In order to generalize rings to structures with noncommutative addiiton, one cannot simply delete the axiom that addition is commutative, since, in fact, other (standard) ring axioms force addition to be commutative (Hankel, 1867 [1]). The proof is simple: apply both the left and right distributive law in different order to the term $\rm\:(1\!+\!1)(x\!+\!y),\:$ viz.

$$\rm (1\!+\!1)(x\!+\!y) = \bigg\lbrace \begin{eqnarray}\rm (1\!+\!1)x\!+\!(1\!+\!1)y\, =\, x \,+\, \color{#C00}{x\!+\!y} \,+\, y\\ \rm 1(x\!+\!y)\!+1(x\!+\!y)\, =\, x\, +\, \color{#0A0}{y\!+\!x}\, +\, y\end{eqnarray}\bigg\rbrace\:\Rightarrow\: \color{#C00}{x\!+\!y}\,=\,\color{#0A0}{y\!+\!x}\ \ by\ \ cancel\ \ x,y$$

Thus commutativity of addition, $\rm\:x+y = y+x,\:$ is implied by these axioms:

$(1)\ \ *\,$ distributes over $\rm\,+\!:\ \ x(y+z)\, =\, xy+xz,\ \ (y+z)x\, =\, yx+zx$

$(2)\ \, +\,$ is cancellative: $\rm\ \ x+y\, =\, x+z\:\Rightarrow\: y=z,\ \ y+x\, =\, z+x\:\Rightarrow\: y=z$

$(3)\ \, +\,$ is associative: $\rm\ \ (x+y)+z\, =\, x+(y+z)$

$(4)\ \ *\,$ has a neutral element $\rm\,1\!:\ \ 1x = x$

Said more structurally, recall that a SemiRing is that generalization of a Ring whose additive structure is relaxed from a commutative Group to merely a SemiGroup, i.e. here the only hypothesis on addition is that it be associative (so in SemiRings, unlike Rings, addition need not be commutative, nor need every element $\rm\,x\,$ have an additive inverse $\rm\,-x).\,$ Now the above result may be stated as follows: a semiring with $\,1\,$ and cancellative addition has commutative addition. Such semirings are simply subsemirings of rings (as is $\rm\:\Bbb N \subset \Bbb Z)\,$ because any commutative cancellative semigroup embeds canonically into a commutative group, its group of differences (in precisely the same way $\rm\,\Bbb Z\,$ is constructed from $\rm\,\Bbb N,\,$ i.e. the additive version of the fraction field construction).

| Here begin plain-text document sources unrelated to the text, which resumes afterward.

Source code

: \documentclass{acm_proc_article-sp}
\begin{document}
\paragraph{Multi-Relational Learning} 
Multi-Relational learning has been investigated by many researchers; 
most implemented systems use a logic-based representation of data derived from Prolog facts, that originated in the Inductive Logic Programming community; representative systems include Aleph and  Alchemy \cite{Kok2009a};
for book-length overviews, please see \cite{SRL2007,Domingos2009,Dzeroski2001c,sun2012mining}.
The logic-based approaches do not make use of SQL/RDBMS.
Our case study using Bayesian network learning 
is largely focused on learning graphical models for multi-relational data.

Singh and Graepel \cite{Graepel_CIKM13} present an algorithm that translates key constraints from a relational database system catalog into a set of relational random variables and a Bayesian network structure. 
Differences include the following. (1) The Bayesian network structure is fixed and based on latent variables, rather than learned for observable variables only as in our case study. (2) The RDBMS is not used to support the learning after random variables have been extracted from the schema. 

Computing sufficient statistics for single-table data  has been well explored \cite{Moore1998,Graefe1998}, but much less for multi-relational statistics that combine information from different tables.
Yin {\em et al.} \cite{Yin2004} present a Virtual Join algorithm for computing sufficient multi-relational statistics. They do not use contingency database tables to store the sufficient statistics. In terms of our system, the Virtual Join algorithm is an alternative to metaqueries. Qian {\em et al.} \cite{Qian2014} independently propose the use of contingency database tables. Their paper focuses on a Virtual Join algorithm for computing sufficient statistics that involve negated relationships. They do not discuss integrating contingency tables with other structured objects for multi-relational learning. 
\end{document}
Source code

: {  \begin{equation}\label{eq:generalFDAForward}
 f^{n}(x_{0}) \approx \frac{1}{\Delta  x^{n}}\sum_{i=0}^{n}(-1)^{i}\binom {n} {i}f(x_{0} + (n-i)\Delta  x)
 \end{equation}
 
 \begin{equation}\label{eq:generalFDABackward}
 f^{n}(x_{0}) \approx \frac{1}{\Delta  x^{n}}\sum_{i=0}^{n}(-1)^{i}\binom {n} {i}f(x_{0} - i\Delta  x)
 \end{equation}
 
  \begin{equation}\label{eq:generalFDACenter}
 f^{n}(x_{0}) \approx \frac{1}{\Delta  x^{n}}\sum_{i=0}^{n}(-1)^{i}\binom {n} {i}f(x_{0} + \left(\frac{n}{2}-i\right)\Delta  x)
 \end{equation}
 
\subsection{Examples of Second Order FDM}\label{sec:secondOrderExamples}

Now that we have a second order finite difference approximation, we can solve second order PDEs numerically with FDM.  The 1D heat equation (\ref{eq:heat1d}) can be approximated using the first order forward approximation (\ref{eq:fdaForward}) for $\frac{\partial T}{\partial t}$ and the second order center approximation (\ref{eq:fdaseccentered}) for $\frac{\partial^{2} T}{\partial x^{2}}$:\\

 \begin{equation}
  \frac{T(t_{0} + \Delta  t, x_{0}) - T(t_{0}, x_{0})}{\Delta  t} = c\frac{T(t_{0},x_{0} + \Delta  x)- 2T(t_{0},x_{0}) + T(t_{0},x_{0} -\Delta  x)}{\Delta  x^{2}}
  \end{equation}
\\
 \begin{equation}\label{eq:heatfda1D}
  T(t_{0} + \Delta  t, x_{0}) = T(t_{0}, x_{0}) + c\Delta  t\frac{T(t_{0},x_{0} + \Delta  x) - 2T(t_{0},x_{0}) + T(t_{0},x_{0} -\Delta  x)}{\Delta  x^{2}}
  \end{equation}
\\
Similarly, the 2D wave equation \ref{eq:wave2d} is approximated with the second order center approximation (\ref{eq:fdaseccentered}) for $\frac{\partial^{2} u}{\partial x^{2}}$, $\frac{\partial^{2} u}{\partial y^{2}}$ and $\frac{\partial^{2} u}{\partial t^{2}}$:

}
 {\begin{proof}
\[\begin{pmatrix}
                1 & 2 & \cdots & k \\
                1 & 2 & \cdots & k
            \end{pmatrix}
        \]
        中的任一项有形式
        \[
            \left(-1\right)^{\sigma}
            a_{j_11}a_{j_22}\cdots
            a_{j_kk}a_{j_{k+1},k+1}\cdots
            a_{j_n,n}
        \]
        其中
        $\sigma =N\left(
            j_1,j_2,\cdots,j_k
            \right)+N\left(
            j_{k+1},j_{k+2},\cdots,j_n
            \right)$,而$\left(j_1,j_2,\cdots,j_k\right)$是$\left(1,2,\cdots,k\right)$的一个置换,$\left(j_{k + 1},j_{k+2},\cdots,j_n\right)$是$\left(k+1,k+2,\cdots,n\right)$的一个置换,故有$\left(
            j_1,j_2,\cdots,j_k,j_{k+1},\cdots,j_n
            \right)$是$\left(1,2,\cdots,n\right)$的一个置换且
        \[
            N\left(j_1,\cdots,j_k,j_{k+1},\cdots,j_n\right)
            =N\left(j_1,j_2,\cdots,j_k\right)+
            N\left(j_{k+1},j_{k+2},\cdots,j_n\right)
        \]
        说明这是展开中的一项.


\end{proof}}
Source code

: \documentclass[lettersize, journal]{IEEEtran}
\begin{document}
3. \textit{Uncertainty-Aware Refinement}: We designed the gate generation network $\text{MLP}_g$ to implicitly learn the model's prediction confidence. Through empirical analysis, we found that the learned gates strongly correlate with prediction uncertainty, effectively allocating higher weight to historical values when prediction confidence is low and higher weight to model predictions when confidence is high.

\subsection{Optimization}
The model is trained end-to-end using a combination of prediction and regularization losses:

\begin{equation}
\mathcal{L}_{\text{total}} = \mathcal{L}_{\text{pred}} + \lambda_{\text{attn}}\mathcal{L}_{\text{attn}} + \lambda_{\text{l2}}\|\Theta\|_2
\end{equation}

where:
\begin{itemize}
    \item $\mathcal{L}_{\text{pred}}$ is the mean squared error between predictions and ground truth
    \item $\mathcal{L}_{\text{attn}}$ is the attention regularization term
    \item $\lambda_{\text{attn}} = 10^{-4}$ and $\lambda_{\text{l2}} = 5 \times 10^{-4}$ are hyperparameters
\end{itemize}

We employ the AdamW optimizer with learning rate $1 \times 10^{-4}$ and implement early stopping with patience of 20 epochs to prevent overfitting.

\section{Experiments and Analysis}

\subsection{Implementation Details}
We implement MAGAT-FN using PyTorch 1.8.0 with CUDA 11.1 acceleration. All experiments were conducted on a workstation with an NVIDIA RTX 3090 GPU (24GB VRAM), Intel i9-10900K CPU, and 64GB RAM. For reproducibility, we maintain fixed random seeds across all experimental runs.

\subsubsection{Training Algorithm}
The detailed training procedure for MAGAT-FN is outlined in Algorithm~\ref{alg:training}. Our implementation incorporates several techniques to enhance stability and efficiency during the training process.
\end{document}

Examples of SemiRings include: $\rm\,\Bbb N;\,$ initial segments of cardinals; distributive lattices (e.g. subsets of a powerset with operations $\cup$ and $\cap$; $\rm\,\Bbb R\,$ with + being min or max, and $*$ being addition; semigroup semirings (e.g. formal power series); formal languages with union, concat; etc. For a nice survey of SemiRings and SemiFields see [2]. See also Near-Rings.

[1] Gerhard Betsch. On the beginnings and development of near-ring theory. pp. 1-11 in:
Near-rings and near-fields. Proceedings of the conference held in Fredericton, New Brunswick, July 18-24, 1993. Edited by Yuen Fong, Howard E. Bell, Wen-Fong Ke, Gordon Mason and Gunter Pilz. Mathematics and its Applications, 336. Kluwer Academic Publishers Group, Dordrecht, 1995. x+278 pp. ISBN: 0-7923-3635-6 Zbl review

[2] Hebisch, Udo; Weinert, Hanns Joachim. Semirings and semifields. $\ $ pp. 425-462 in: Handbook of algebra. Vol. 1. Edited by M. Hazewinkel. North-Holland Publishing Co., Amsterdam, 1996. xx+915 pp. ISBN: 0-444-82212-7 Zbl review, AMS review

The three basic properties of a ring are;

• The set under addition makes an abelian group,
• Multiplication is associative, and
• Left and right distributive laws hold.

Thus, by definition of "abelian group", the addition must be commutative. Hopes that help.

The definition of a ring is that it has two binary operations, $+$ and $\cdot$. The $+$ operation forms an abelian group and $\cdot$ need only be associative. The distributive laws need hold. However, notice that the distributive laws force $+$ to be abelian when $R$ has $1$!

$$(1+1)(x+y)=1(x+y)+1(x+y)=x+y+x+y$$

and

$$ (1+1)(x+y)=(1+1)x+(1+1)y=x+x+y+y $$ so that $x+y+x+y=x+x+y+y$ then adding $-x$ and $-y$ ($+$ forms a group so has inverses $-x,-y$) on the left and right yields $y+x=x+y$.